Offering voluntary savings is demanding. Financial institutions compete with the alternatives that exist to formal savings accounts (home, relatives, neighbors, etc.). A common theme in our savings market research is the customer’s desire to have easy and convenient access to their funds. To deliver on those desires, our MFI partners face common technology challenges.
Here are two major challenges:
1. Front End Technologies
To meet customer demands, financial institutions must develop delivery channels that offer accessibility and close proximity to the end client.

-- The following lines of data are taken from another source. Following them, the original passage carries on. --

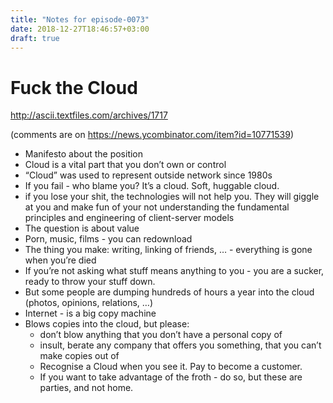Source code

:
 ```yaml
---
title: "Notes for episode-0073"
date: 2018-12-27T18:46:57+03:00
draft: true
---
```


# Fuck the Cloud
http://ascii.textfiles.com/archives/1717

(comments are on https://news.ycombinator.com/item?id=10771539)

- Manifesto about the position
- Cloud is a vital part that you don’t own or control
- “Cloud” was used to represent outside network since 1980s
- If you fail - who blame you? It’s a cloud. Soft, huggable cloud.
- if you lose your shit, the technologies will not help you. They will giggle at you and make fun of your not understanding the fundamental principles and engineering of client-server models
- The question is about value
- Porn, music, films - you can redownload
- The thing you make: writing, linking of friends, … -  everything is gone when you’re died
- If you’re not asking what stuff means anything to you - you are a sucker, ready to throw your stuff down.
- But some people are dumping hundreds of hours a year into the cloud (photos, opinions, relations, …)
- Internet - is a big copy machine
- Blows copies into the cloud, but please:
    - don’t blow anything that you don’t have a personal copy of
    - insult, berate any company that offers you something, that you can’t make copies out of
    - Recognise a Cloud when you see it. Pay to become a customer.
    - If you want to take advantage of the froth - do so, but these are parties, and not home.

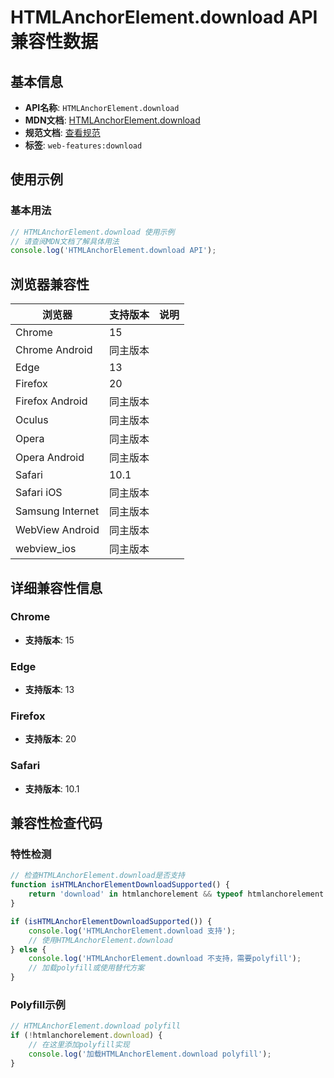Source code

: # HTMLAnchorElement.download API 兼容性数据

## 基本信息

- **API名称**: `HTMLAnchorElement.download`
- **MDN文档**: [HTMLAnchorElement.download](https://developer.mozilla.org/docs/Web/API/HTMLAnchorElement/download)
- **规范文档**: [查看规范](https://html.spec.whatwg.org/multipage/text-level-semantics.html#dom-a-download)
- **标签**: `web-features:download`

## 使用示例

### 基本用法

```javascript
// HTMLAnchorElement.download 使用示例
// 请查阅MDN文档了解具体用法
console.log('HTMLAnchorElement.download API');
```

## 浏览器兼容性

| 浏览器 | 支持版本 | 说明 |
|--------|----------|------|
| Chrome | 15 |  |
| Chrome Android | 同主版本 |  |
| Edge | 13 |  |
| Firefox | 20 |  |
| Firefox Android | 同主版本 |  |
| Oculus | 同主版本 |  |
| Opera | 同主版本 |  |
| Opera Android | 同主版本 |  |
| Safari | 10.1 |  |
| Safari iOS | 同主版本 |  |
| Samsung Internet | 同主版本 |  |
| WebView Android | 同主版本 |  |
| webview_ios | 同主版本 |  |

## 详细兼容性信息

### Chrome

- **支持版本**: 15

### Edge

- **支持版本**: 13

### Firefox

- **支持版本**: 20

### Safari

- **支持版本**: 10.1

## 兼容性检查代码

### 特性检测

```javascript
// 检查HTMLAnchorElement.download是否支持
function isHTMLAnchorElementDownloadSupported() {
    return 'download' in htmlanchorelement && typeof htmlanchorelement.download === 'function';
}

if (isHTMLAnchorElementDownloadSupported()) {
    console.log('HTMLAnchorElement.download 支持');
    // 使用HTMLAnchorElement.download
} else {
    console.log('HTMLAnchorElement.download 不支持，需要polyfill');
    // 加载polyfill或使用替代方案
}
```

### Polyfill示例

```javascript
// HTMLAnchorElement.download polyfill
if (!htmlanchorelement.download) {
    // 在这里添加polyfill实现
    console.log('加载HTMLAnchorElement.download polyfill');
}
```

Selecting the right technology is an important first step. The 3 MFIs are at various stages of investigating or implementing mobile technology. In India, CASHPOR (CASHPOR Micro Credit) incorporated mobile in both their credit and savings processes. In the Philippines, CARD Bank (Center for Agricultural and Rural Development) implemented an SMS system for an on-demand savings deposit pickup service. The use of mobile phones is clearly a powerful venue for bringing the transaction closer to customers. However, it is not the only technology to be considered.
In Ethiopia, ACSI (Amhara Credit and Saving Institution) is planning to use cards (most likely smart cards) and POS devices as their first front end technology implementation. With only approximately 14% mobile penetration in the country, all indicators point to the fact that the majority of the rural poor will not have access to mobile phones in the next couple of years. In the Philippines, the majority of microfinance customers are in provinces classified as “urban” or “semi-urban”. In many of these areas, ATM machines are accessible. CARD Bank chose to provide access to the national and international network of ATMs as a feature of its voluntary savings product in addition to the use of mobile phones.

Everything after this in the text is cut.